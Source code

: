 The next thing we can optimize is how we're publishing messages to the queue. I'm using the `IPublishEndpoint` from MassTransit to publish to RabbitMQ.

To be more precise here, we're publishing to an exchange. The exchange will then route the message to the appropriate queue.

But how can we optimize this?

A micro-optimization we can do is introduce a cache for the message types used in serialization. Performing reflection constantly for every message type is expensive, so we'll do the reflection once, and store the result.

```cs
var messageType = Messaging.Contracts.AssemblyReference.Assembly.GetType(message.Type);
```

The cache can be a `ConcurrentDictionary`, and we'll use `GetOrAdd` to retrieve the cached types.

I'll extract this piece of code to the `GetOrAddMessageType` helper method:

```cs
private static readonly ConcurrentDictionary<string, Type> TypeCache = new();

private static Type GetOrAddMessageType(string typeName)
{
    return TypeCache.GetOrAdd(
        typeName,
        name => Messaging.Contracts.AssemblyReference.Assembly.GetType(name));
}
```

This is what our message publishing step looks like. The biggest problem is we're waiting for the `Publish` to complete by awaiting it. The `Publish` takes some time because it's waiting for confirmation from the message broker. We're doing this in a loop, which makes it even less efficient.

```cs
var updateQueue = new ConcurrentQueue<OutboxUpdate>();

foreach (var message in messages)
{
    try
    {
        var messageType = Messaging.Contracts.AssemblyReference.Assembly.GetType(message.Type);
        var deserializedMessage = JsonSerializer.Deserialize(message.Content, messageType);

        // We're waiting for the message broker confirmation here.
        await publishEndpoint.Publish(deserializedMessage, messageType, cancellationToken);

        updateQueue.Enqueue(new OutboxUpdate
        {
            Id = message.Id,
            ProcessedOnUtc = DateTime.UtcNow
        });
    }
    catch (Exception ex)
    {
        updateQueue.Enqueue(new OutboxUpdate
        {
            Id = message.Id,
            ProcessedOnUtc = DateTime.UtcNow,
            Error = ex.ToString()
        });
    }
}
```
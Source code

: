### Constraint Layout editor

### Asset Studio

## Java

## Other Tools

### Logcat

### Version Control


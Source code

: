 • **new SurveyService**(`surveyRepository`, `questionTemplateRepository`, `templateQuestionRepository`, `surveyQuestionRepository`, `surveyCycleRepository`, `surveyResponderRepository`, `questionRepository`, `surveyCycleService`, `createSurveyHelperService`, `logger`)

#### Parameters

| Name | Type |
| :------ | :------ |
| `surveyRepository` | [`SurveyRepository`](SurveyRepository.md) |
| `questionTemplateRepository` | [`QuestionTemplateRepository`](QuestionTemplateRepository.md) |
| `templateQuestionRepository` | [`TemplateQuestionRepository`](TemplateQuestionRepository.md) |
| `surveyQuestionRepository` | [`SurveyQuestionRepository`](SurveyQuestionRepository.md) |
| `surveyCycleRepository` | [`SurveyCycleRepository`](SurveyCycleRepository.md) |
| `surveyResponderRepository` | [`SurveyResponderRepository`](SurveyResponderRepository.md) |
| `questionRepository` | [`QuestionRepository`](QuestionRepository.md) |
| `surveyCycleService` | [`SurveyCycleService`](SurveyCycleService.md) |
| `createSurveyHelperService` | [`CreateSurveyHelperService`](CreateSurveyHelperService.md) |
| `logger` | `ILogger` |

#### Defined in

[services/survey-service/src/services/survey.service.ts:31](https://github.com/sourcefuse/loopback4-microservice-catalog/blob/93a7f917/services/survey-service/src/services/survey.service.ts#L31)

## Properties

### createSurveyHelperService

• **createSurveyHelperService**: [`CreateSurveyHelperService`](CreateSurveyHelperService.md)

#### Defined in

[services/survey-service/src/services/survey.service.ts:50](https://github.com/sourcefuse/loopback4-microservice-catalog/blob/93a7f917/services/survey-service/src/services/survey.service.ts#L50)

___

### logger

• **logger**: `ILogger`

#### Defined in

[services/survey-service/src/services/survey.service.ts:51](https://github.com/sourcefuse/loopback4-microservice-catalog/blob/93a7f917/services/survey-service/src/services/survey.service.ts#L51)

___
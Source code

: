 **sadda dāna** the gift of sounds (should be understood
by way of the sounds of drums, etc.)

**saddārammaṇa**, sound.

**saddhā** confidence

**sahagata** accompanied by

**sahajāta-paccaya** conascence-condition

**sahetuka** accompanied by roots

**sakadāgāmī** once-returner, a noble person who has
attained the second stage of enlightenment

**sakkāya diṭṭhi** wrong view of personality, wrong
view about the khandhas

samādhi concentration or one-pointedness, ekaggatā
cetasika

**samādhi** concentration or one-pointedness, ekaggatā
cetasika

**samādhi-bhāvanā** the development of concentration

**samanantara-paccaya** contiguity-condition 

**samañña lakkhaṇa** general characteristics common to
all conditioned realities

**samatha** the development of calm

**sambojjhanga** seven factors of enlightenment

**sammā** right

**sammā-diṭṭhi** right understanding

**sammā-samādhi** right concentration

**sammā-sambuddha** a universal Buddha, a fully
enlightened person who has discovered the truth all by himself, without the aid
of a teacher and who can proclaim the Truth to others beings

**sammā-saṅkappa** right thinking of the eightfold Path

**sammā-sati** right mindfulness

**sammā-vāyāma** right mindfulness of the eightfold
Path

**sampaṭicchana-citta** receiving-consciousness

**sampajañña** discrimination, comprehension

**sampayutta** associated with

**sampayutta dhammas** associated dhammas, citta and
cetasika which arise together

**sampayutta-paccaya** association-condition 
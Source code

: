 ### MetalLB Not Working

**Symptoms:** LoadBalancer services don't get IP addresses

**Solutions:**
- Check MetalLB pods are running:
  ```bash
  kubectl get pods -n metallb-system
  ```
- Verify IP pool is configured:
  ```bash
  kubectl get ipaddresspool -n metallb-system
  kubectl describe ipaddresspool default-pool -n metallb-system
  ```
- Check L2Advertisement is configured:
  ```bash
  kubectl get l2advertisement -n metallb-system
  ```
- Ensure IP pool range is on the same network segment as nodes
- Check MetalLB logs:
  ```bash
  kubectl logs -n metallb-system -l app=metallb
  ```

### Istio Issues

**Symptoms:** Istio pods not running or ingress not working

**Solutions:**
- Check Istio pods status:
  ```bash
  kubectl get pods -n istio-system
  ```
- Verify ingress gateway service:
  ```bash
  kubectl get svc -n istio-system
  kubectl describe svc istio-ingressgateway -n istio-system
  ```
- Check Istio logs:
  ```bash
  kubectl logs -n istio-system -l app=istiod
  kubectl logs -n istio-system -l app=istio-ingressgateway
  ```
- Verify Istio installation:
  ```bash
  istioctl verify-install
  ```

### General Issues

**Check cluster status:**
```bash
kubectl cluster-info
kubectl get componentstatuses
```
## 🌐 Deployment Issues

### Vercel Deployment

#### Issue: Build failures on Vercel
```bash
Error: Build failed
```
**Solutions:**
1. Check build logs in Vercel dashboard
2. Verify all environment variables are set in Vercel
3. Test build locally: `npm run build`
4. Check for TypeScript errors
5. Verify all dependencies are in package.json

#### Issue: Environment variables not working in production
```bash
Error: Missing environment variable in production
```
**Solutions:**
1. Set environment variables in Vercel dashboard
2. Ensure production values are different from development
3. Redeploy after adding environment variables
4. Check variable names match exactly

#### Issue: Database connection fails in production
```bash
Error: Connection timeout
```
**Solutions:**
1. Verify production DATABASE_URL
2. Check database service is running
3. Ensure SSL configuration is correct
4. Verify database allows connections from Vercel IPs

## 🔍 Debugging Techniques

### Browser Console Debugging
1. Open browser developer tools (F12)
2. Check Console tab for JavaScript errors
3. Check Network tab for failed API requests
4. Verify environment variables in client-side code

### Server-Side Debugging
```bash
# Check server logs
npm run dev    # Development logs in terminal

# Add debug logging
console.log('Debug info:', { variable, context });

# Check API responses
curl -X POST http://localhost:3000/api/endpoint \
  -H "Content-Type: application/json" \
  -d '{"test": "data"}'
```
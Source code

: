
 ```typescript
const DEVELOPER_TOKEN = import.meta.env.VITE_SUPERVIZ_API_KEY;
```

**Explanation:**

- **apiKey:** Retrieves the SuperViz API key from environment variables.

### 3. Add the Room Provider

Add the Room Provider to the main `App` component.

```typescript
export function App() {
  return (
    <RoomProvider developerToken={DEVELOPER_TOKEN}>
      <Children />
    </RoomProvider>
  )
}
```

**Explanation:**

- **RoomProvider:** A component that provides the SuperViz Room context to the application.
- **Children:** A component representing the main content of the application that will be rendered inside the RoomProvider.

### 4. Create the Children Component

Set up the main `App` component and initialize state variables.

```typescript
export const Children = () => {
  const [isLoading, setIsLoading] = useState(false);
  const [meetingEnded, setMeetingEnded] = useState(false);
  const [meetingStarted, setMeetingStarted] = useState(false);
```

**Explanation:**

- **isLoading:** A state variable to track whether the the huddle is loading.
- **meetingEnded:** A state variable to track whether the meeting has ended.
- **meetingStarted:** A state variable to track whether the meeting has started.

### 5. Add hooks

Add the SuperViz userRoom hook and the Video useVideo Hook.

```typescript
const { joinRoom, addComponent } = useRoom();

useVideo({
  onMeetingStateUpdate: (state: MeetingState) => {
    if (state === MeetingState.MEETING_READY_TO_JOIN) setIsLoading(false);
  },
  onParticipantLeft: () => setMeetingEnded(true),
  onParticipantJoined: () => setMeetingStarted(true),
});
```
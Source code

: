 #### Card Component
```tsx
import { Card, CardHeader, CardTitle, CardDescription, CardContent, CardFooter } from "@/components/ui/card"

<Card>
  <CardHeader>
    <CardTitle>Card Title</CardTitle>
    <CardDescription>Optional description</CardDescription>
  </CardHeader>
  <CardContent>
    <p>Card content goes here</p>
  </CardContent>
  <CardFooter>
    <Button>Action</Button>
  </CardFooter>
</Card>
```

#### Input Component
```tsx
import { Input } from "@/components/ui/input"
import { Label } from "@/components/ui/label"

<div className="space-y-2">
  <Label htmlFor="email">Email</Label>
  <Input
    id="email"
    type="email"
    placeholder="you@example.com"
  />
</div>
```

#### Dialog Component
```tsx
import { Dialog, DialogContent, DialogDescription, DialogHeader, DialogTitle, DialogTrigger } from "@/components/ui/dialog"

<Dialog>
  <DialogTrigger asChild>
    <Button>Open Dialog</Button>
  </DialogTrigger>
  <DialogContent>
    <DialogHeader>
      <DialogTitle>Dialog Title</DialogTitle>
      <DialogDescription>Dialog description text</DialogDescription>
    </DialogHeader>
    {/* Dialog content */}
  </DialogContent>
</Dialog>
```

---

Problem to work on: Which lines of the listing contain the word "that"? Copy each of them.

Exercise result:
- **RoomProvider:** A component that provides the SuperViz Room context to the application.
- **Children:** A component representing the main content of the application that will be rendered inside the RoomProvider.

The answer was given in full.